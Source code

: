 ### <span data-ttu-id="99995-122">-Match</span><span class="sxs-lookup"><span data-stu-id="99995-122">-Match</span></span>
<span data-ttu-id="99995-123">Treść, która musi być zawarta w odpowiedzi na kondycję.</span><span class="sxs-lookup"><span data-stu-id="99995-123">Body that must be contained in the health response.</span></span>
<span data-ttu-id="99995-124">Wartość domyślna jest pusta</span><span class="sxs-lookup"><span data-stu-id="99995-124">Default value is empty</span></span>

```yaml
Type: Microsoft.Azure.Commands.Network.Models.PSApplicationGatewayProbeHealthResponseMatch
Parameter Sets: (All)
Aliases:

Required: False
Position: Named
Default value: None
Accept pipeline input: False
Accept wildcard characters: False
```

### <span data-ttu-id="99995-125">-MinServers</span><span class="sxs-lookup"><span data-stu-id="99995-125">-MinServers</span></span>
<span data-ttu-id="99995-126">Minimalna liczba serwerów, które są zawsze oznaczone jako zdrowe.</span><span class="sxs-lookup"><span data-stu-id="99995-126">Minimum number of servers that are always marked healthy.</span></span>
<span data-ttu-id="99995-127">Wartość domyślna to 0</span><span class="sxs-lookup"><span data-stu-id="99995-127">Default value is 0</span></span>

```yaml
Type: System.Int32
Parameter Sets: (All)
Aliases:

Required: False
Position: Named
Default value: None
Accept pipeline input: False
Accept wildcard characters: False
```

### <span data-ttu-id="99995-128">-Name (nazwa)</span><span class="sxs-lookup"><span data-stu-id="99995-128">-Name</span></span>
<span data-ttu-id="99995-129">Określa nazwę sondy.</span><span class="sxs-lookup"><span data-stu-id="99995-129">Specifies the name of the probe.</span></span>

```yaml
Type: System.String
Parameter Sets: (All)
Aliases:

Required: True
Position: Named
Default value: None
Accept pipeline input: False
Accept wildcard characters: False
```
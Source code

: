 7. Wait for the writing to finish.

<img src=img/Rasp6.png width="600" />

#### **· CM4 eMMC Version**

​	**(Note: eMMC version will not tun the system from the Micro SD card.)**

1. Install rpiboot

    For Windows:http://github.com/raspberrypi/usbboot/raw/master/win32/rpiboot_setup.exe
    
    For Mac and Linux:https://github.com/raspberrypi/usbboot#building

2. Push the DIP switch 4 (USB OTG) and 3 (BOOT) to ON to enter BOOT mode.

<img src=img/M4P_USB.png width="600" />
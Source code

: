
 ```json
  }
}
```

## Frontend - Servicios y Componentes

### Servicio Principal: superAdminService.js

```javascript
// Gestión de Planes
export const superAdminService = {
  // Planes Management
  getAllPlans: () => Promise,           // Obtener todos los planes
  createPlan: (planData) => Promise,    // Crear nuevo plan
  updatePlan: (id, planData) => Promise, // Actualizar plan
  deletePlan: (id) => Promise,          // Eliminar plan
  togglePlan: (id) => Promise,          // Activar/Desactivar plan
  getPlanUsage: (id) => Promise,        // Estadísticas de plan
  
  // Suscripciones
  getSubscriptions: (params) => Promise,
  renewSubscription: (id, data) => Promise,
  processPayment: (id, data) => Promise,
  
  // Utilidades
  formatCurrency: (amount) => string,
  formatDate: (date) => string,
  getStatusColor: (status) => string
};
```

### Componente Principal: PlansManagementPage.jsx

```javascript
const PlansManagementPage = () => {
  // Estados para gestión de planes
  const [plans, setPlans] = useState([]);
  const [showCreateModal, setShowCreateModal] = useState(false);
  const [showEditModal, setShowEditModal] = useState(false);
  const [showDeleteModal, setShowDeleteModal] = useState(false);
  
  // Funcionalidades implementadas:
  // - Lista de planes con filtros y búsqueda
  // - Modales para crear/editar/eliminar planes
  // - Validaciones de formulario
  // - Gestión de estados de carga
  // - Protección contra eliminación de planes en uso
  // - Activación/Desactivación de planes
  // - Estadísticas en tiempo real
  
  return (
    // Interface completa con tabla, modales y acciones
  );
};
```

**Problem requirements**
Every entry is to be restated word for word.

**Answer box**
Source code

: ### <span data-ttu-id="99995-122">-Match</span><span class="sxs-lookup"><span data-stu-id="99995-122">-Match</span></span>
<span data-ttu-id="99995-123">Treść, która musi być zawarta w odpowiedzi na kondycję.</span><span class="sxs-lookup"><span data-stu-id="99995-123">Body that must be contained in the health response.</span></span>
<span data-ttu-id="99995-124">Wartość domyślna jest pusta</span><span class="sxs-lookup"><span data-stu-id="99995-124">Default value is empty</span></span>

```yaml
Type: Microsoft.Azure.Commands.Network.Models.PSApplicationGatewayProbeHealthResponseMatch
Parameter Sets: (All)
Aliases:

Required: False
Position: Named
Default value: None
Accept pipeline input: False
Accept wildcard characters: False
```

### <span data-ttu-id="99995-125">-MinServers</span><span class="sxs-lookup"><span data-stu-id="99995-125">-MinServers</span></span>
<span data-ttu-id="99995-126">Minimalna liczba serwerów, które są zawsze oznaczone jako zdrowe.</span><span class="sxs-lookup"><span data-stu-id="99995-126">Minimum number of servers that are always marked healthy.</span></span>
<span data-ttu-id="99995-127">Wartość domyślna to 0</span><span class="sxs-lookup"><span data-stu-id="99995-127">Default value is 0</span></span>

```yaml
Type: System.Int32
Parameter Sets: (All)
Aliases:

Required: False
Position: Named
Default value: None
Accept pipeline input: False
Accept wildcard characters: False
```

### <span data-ttu-id="99995-128">-Name (nazwa)</span><span class="sxs-lookup"><span data-stu-id="99995-128">-Name</span></span>
<span data-ttu-id="99995-129">Określa nazwę sondy.</span><span class="sxs-lookup"><span data-stu-id="99995-129">Specifies the name of the probe.</span></span>

```yaml
Type: System.String
Parameter Sets: (All)
Aliases:

Required: True
Position: Named
Default value: None
Accept pipeline input: False
Accept wildcard characters: False
```
Source code

: 7. Wait for the writing to finish.

<img src=img/Rasp6.png width="600" />

#### **· CM4 eMMC Version**

​	**(Note: eMMC version will not tun the system from the Micro SD card.)**

1. Install rpiboot

    For Windows:http://github.com/raspberrypi/usbboot/raw/master/win32/rpiboot_setup.exe
    
    For Mac and Linux:https://github.com/raspberrypi/usbboot#building

2. Push the DIP switch 4 (USB OTG) and 3 (BOOT) to ON to enter BOOT mode.

<img src=img/M4P_USB.png width="600" />
Source code

:
 ```json
  }
}
```

## Frontend - Servicios y Componentes

### Servicio Principal: superAdminService.js

```javascript
// Gestión de Planes
export const superAdminService = {
  // Planes Management
  getAllPlans: () => Promise,           // Obtener todos los planes
  createPlan: (planData) => Promise,    // Crear nuevo plan
  updatePlan: (id, planData) => Promise, // Actualizar plan
  deletePlan: (id) => Promise,          // Eliminar plan
  togglePlan: (id) => Promise,          // Activar/Desactivar plan
  getPlanUsage: (id) => Promise,        // Estadísticas de plan
  
  // Suscripciones
  getSubscriptions: (params) => Promise,
  renewSubscription: (id, data) => Promise,
  processPayment: (id, data) => Promise,
  
  // Utilidades
  formatCurrency: (amount) => string,
  formatDate: (date) => string,
  getStatusColor: (status) => string
};
```

### Componente Principal: PlansManagementPage.jsx

```javascript
const PlansManagementPage = () => {
  // Estados para gestión de planes
  const [plans, setPlans] = useState([]);
  const [showCreateModal, setShowCreateModal] = useState(false);
  const [showEditModal, setShowEditModal] = useState(false);
  const [showDeleteModal, setShowDeleteModal] = useState(false);
  
  // Funcionalidades implementadas:
  // - Lista de planes con filtros y búsqueda
  // - Modales para crear/editar/eliminar planes
  // - Validaciones de formulario
  // - Gestión de estados de carga
  // - Protección contra eliminación de planes en uso
  // - Activación/Desactivación de planes
  // - Estadísticas en tiempo real
  
  return (
    // Interface completa con tabla, modales y acciones
  );
};
```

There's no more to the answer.